Now, Ratner wants to do the same thing with his proposed Atlantic Yards compound (and presumably in the overlapping Downtown Plan district) where he’d again close streets and construct skyscrapers up to 600 feet tall that would by design separate the complex from the neighborhoods of Fort Greene and Prospect Heights.

Ratner’s plan, designed by Frank Gehry, would again have a “park” in its middle, and it will probably get as much use as the one at Metrotech — which means very little.

In the meantime, a neighborhood that was developing just fine on its own gets condemned.

I was inside 24 Sixth Ave. on Saturday. It’s the former Spalding factory, recently turned into condos. Close to 100 people live there in large studio apartments. One of those residents, Stuart Plesser, showed me his plans to add walls in his 1,500-square-foot, exposed-brick and wood-columned apartment. Those plans are now on hold, as he waits to see if his new home will be torn down.

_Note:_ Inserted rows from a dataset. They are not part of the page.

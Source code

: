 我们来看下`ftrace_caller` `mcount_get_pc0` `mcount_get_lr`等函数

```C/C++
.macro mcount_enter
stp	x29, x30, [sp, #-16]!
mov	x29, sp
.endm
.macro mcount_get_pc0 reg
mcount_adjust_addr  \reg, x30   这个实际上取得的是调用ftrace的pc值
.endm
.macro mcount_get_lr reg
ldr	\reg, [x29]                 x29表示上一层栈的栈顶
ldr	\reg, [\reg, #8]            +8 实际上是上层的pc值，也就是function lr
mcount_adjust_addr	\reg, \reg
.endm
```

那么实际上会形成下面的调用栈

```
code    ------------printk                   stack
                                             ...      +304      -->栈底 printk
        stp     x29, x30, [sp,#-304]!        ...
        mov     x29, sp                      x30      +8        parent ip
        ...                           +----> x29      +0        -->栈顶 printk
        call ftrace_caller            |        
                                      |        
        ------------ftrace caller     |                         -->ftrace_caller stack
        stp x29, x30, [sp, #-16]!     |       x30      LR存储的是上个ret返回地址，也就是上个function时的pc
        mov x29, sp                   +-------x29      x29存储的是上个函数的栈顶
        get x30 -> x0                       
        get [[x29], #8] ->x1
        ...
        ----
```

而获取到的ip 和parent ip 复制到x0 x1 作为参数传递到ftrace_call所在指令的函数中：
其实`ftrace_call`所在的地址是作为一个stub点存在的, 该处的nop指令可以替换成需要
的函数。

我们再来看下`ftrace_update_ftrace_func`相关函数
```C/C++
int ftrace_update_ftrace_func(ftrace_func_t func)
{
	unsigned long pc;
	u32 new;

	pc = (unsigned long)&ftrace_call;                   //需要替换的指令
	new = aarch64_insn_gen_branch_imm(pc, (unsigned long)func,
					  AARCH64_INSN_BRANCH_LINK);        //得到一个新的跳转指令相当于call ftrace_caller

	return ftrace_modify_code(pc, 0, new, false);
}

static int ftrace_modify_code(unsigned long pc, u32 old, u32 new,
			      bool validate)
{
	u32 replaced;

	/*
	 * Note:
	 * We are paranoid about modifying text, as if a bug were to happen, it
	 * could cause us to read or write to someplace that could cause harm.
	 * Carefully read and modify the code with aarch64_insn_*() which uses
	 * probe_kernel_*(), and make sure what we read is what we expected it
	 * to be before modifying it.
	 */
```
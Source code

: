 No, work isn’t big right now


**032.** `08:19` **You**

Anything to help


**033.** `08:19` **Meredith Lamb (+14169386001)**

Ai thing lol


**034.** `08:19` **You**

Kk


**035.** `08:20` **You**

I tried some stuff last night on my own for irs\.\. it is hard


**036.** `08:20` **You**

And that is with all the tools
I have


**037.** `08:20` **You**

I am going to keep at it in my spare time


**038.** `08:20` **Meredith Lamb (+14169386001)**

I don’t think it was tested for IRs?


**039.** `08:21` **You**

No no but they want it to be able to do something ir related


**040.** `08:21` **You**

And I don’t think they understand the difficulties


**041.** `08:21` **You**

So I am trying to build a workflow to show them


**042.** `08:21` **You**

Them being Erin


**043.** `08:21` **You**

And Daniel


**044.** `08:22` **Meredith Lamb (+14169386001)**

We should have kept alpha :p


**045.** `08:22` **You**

Last year, for his television show “Home Again,” Bob Vila showed how he restored and then converted to residential use a former spice factory on Water Street in DUMBO, another hot neighborhood which, over the past 10 years, has been reconstructed from the inside out.

DUMBO’s conversion from manufacturing to both housing and office space, has taken place without the clearing of blocks, removal of streets or insertion of suburban-style complexes. Instead, the neighborhood has been re-born rather than rebuilt.

In time, the same thing would happen around the Atlantic Avenue rail yards, with or without Ratner. In fact, the rebuilding of the area — from within — had already begun. Just ask Stuart Plesser.

Ratner’s vision, as designed by Gehry, just isn’t Brooklyn. It has no place in our low-rise urban landscape.

Maybe Ratner needs a new architect, someone who would appreciate the things Brooklyn already has to offer and those that deserve to be preserved. Maybe he should put in a call to Bob Vila.

Or, he could just take off and find another city to strip mine.